Whenever the word "pointer" appears in a line of the data below, copy that line.

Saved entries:
=-=-=-=-=
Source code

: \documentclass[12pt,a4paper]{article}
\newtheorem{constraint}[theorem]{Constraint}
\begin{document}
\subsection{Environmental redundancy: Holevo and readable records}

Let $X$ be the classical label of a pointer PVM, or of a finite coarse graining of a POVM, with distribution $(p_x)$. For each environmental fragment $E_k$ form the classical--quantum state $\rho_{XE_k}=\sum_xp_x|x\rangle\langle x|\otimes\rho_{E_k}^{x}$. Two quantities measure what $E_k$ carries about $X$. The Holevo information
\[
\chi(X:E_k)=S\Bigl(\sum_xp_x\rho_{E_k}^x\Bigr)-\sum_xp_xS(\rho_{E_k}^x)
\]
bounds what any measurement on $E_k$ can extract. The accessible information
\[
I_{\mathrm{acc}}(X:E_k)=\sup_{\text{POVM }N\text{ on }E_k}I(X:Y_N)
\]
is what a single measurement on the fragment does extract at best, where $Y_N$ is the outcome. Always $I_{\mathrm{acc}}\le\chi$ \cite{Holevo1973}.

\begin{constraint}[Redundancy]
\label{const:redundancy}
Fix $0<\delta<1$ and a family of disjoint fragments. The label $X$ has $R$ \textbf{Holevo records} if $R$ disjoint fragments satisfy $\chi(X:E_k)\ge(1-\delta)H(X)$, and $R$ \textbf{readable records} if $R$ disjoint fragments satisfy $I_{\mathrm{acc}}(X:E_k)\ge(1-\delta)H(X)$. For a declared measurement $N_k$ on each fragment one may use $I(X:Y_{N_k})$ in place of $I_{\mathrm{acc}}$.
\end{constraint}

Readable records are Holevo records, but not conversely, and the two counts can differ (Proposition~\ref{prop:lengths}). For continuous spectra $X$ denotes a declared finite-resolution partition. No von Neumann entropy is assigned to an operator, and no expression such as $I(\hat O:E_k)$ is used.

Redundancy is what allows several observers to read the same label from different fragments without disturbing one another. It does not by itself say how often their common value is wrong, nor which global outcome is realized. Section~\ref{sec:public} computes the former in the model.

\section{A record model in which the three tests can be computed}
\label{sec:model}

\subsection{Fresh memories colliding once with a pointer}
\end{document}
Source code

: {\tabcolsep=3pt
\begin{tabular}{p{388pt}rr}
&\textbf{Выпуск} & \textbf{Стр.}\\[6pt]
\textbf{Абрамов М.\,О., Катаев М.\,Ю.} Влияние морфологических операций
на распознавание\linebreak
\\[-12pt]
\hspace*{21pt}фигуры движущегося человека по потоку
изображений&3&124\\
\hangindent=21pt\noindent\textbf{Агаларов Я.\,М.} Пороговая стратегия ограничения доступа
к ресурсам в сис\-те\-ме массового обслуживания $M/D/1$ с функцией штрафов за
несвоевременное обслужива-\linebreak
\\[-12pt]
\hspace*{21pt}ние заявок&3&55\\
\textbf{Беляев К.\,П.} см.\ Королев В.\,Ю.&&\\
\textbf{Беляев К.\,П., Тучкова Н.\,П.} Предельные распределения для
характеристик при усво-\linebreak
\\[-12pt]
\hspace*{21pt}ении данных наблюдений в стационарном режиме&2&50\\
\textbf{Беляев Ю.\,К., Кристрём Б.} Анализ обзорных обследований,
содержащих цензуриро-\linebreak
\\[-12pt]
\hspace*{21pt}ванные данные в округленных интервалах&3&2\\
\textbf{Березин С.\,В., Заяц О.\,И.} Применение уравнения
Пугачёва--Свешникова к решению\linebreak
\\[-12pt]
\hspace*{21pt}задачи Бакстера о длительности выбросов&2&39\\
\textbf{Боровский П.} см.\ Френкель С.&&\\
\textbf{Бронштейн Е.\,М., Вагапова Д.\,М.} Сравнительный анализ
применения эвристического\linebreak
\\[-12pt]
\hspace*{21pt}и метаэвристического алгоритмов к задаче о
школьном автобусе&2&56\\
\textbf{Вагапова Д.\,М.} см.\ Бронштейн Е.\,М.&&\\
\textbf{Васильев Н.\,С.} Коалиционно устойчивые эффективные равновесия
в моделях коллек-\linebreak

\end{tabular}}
=-=-=-=-=
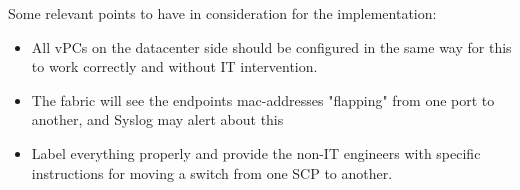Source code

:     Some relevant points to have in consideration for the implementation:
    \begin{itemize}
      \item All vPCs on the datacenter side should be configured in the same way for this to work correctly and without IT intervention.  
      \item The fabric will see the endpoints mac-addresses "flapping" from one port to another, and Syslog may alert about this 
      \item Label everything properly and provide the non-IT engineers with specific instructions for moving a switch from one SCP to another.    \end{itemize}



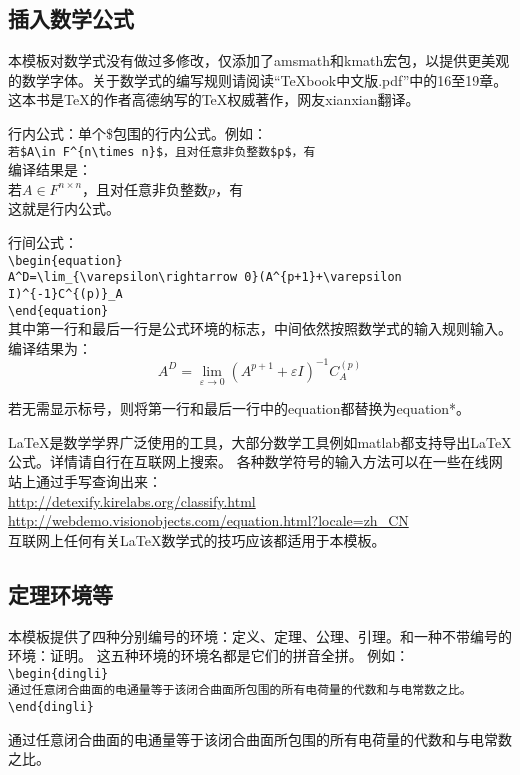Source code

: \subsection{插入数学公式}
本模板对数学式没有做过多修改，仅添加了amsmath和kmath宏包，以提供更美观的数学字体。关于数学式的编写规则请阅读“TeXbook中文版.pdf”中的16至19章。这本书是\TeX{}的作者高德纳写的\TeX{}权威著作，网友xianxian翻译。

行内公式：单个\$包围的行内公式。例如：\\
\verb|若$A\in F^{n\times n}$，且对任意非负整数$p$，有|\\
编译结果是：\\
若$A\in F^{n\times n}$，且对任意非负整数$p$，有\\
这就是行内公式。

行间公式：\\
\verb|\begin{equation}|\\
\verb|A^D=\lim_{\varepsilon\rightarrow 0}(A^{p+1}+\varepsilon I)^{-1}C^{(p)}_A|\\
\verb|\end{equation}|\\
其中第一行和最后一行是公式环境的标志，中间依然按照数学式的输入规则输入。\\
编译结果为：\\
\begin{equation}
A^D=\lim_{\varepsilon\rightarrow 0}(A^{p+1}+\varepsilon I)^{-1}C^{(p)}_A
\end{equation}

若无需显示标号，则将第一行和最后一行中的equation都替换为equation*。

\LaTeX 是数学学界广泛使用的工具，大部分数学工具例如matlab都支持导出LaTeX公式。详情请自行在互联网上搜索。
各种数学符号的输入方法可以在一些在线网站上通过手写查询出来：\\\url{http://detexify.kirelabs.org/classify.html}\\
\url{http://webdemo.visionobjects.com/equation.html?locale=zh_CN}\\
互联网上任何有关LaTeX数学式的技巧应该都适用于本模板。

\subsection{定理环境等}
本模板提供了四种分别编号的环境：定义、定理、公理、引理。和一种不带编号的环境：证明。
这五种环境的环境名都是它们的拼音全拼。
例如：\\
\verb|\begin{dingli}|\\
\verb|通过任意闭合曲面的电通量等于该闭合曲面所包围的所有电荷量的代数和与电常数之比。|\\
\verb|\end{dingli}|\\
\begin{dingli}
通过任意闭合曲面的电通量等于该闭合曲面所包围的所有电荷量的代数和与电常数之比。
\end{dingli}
=-=-=-=-=
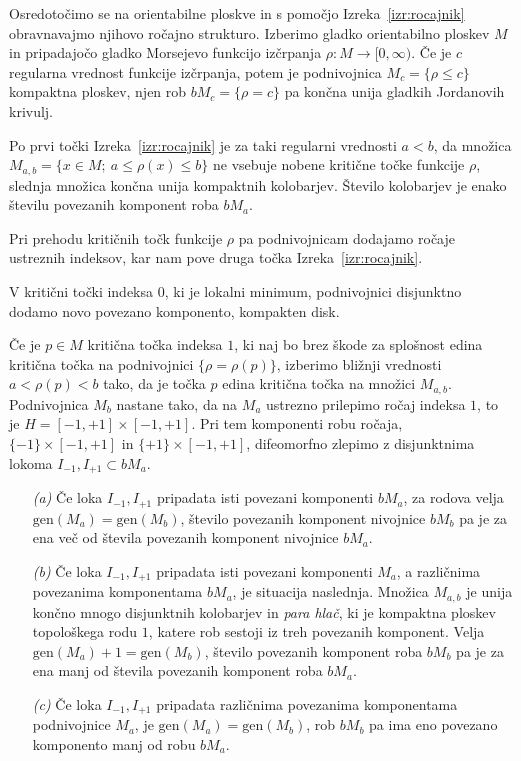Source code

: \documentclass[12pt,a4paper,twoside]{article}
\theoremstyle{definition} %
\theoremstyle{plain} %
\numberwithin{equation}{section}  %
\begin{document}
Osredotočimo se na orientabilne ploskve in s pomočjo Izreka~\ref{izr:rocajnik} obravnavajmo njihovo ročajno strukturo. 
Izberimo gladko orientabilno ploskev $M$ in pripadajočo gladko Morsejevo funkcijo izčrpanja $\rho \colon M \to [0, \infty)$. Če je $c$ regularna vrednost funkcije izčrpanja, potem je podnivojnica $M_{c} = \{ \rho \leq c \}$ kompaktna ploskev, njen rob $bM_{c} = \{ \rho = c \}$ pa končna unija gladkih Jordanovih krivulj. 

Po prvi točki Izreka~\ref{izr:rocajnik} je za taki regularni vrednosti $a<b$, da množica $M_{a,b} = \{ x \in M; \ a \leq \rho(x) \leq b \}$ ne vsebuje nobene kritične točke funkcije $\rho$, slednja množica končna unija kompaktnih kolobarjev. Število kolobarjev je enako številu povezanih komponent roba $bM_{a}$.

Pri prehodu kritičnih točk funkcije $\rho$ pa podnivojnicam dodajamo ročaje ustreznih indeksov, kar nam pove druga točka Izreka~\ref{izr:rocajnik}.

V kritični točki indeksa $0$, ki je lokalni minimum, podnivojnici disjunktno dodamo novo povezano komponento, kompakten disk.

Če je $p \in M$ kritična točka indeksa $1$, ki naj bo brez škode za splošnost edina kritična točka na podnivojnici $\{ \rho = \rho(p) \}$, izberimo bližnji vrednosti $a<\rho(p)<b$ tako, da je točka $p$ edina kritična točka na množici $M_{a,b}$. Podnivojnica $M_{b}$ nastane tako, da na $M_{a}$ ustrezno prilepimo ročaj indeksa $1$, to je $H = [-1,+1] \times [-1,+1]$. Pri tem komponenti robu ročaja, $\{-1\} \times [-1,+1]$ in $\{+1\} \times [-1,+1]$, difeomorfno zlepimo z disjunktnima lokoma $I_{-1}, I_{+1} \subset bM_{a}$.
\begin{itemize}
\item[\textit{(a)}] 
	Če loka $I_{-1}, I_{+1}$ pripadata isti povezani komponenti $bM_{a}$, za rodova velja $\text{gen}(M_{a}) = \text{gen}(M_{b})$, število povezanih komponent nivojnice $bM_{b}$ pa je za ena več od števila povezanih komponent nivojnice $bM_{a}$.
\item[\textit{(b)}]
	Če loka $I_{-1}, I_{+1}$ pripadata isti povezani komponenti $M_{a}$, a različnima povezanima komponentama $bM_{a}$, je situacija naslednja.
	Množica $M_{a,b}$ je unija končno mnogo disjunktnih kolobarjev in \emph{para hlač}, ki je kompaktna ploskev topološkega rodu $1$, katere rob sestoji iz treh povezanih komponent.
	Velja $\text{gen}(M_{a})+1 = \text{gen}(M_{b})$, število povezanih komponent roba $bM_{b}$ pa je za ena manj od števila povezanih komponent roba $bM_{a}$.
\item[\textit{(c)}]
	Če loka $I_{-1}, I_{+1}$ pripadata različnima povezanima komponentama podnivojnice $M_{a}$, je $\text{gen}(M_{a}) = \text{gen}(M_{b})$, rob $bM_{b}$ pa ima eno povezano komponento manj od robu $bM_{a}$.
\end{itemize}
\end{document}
=-=-=-=-=
# [Task answer]
Let $X$ be the classical label of a pointer PVM, or of a finite coarse graining of a POVM, with distribution $(p_x)$. For each environmental fragment $E_k$ form the classical--quantum state $\rho_{XE_k}=\sum_xp_x|x\rangle\langle x|\otimes\rho_{E_k}^{x}$. Two quantities measure what $E_k$ carries about $X$. The Holevo information
\subsection{Fresh memories colliding once with a pointer}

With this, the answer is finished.